Discussion in 'Taxes and Accounting' started by notborrowable, Feb 19, 2009.

  1. bump - keep this going
  2. think what markets will do! liquidity will fall like a knife may come out like a real catastrophy if this goes thru
  3. "Oh! The Humanity! We will have to find a real job!"

  4. Let them di it , this is the olny country , where big crooks get away with this shit.
  5. Synonym


    I don't suppose there is a way for non-US residents to also make their opposition to this heard is there?

  6. Contact Ways & Means Committee:
    (Contact in upper right corner of page)
  7. Synonym


    Thanks for the reply, but i've caused some confusion. What i actually meant was, is there a way for a resident of another country who trades the US markets to make their opposition heard?
  8. Please note that apparently Congressman Peter DeFazio has been trying to introduce a transactions tax since 2000.

    So his motivation for this tax has been rather permanent and doesn't really have anything to do with TARP. In that respect, the whole premise of the bill is misleading.

    Here's the text of the letter I submitted to my Congressional representatives. I based it on Rev Shark's excellent letter and added a number of points:

    On Friday, February 13, your colleague, U.S. Congressman Peter DeFazio, introduced H.R. 1068: “Let Wall Street Pay for Wall Street's Bailout Act of 2009”, which aims to impose a 0.25% transaction tax on the “sale and purchase of financial instruments such as stock, options, and futures.” Without a doubt, many Americans are appalled at the reckless behavior of large Wall Street companies, and the notion of making those who are responsible for putting the global financial system in jeopardy help repay taxpayers for bailing them out is certainly justifiable.

    Unfortunately, I feel that this proposal is the wrong way to do that, as this tax applies to all investors, the vast majority of whom have done no wrong. Effectively, this tax will punish anyone who wants to save their money, whether it be by investing in stocks or options directly, putting their hard earned money in any mutual fund, or by simply placing a portion of their paycheck in a 401K. There’s no doubt that banks and mutual funds will pass along this added cost to their customers, giving this proposed tax a much further reach than was initially imagined.

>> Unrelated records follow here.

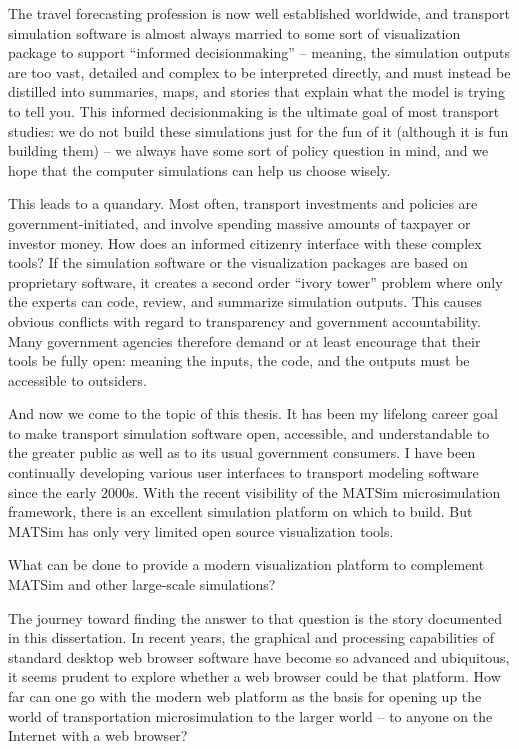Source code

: The travel forecasting profession is now well established worldwide, and transport simulation software is almost always married to some sort of visualization package to support ``informed decisionmaking'' -- meaning, the simulation outputs are too vast, detailed and complex to be interpreted directly, and must instead be distilled into summaries, maps, and stories that explain what the model is trying to tell you. This informed decisionmaking is the ultimate goal of most transport studies: we do not build these simulations just for the fun of it (although it is fun building them) -- we always have some sort of policy question in mind, and we hope that the computer simulations can help us choose wisely.

This leads to a quandary. Most often, transport investments and policies are government-initiated, and involve spending massive amounts of taxpayer or investor money. How does an informed citizenry interface with these complex tools? If the simulation software or the visualization packages are based on proprietary software, it creates a second order ``ivory tower'' problem where only the experts can code, review, and summarize simulation outputs. This causes obvious conflicts with regard to transparency and government accountability. Many government agencies therefore demand or at least encourage that their tools be fully open: meaning the inputs, the code, and the outputs must be accessible to outsiders.

And now we come to the topic of this thesis. It has been my lifelong career goal to make transport simulation software open, accessible, and understandable to the greater public as well as to its usual government consumers. I have been continually developing various user interfaces to transport modeling software since the early 2000s. With the recent visibility of the \gls{MATSim} microsimulation framework, there is an excellent simulation platform on which to build. But MATSim has only very limited open source visualization tools.

What can be done to provide a modern visualization platform to complement MATSim and other large-scale simulations?

The journey toward finding the answer to that question is the story documented in this dissertation. In recent years, the graphical and processing capabilities of standard desktop web browser software have become so advanced and ubiquitous, it seems prudent to explore whether a web browser could be that platform. How far can one go with the modern web platform as the basis for opening up the world of transportation microsimulation to the larger world -- to anyone on the Internet with a web browser?

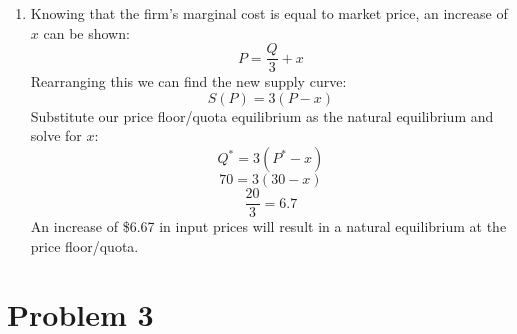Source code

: \documentclass{article}
\begin{document}
\begin{enumerate}
    \item Knowing that the firm's marginal cost is equal to market price, an
        increase of \(x\) can be shown:
        \[P=\frac{Q}{3}+x\]
        Rearranging this we can find the new supply curve:
        \[S(P)=3(P-x)\]
        Substitute our price floor/quota equilibrium as the natural equilibrium
        and solve for \(x\):
        \[Q^{*}=3(P^{*}-x)\]
        \[70=3(30-x)\]
        \[\frac{20}{3}=\mathbf{6.7}\]
        An increase of \$6.67 in input prices will result in a natural
        equilibrium at the price floor/quota.
        
\end{enumerate}

\section*{Problem 3}
\end{document}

    Moreover, the unintended consequences associated with H.R. 1068 are also hard to ignore.

    First, many hard-working Americans make their livings by running small businesses that trade stocks, options and other financial instruments. Many of whom will be put out of business due to the fact that their margins are often quite thin. In addition, those who work for or with these individuals will also lose their jobs.

    Second, a transfer tax such as this will lower capital gains dollar for dollar, making the notion that anyone who invests their money will be on the hook for the excesses of Wall Street all that more poignant.

    Third, such a tax will undoubtedly affect the number of shares traded on an absolute basis, thus reducing liquidity – a necessary ingredient in the effective pricing of assets. It’s the complete lack of liquidity, for example, which made collateralized mortgage obligations effectively worthless.

    The high liquidity and low transactions costs of the US capital markets make them a very attractive place to list companies and trade commodities. This attractiveness is a driver of the US financial industry which provides jobs to Americans and capital for American companies. The attractiveness and competitiveness of the US capital markets also contributes to the ability of the US to influence and lead the global economy.

    Importantly, the attractiveness and competitiveness of the US markets also has a virtuous effect on the strength of the US dollar, as foreigners wishing to trade in the US markets need to purchase dollars in order to do so. All else being equal, this makes the US dollar stronger.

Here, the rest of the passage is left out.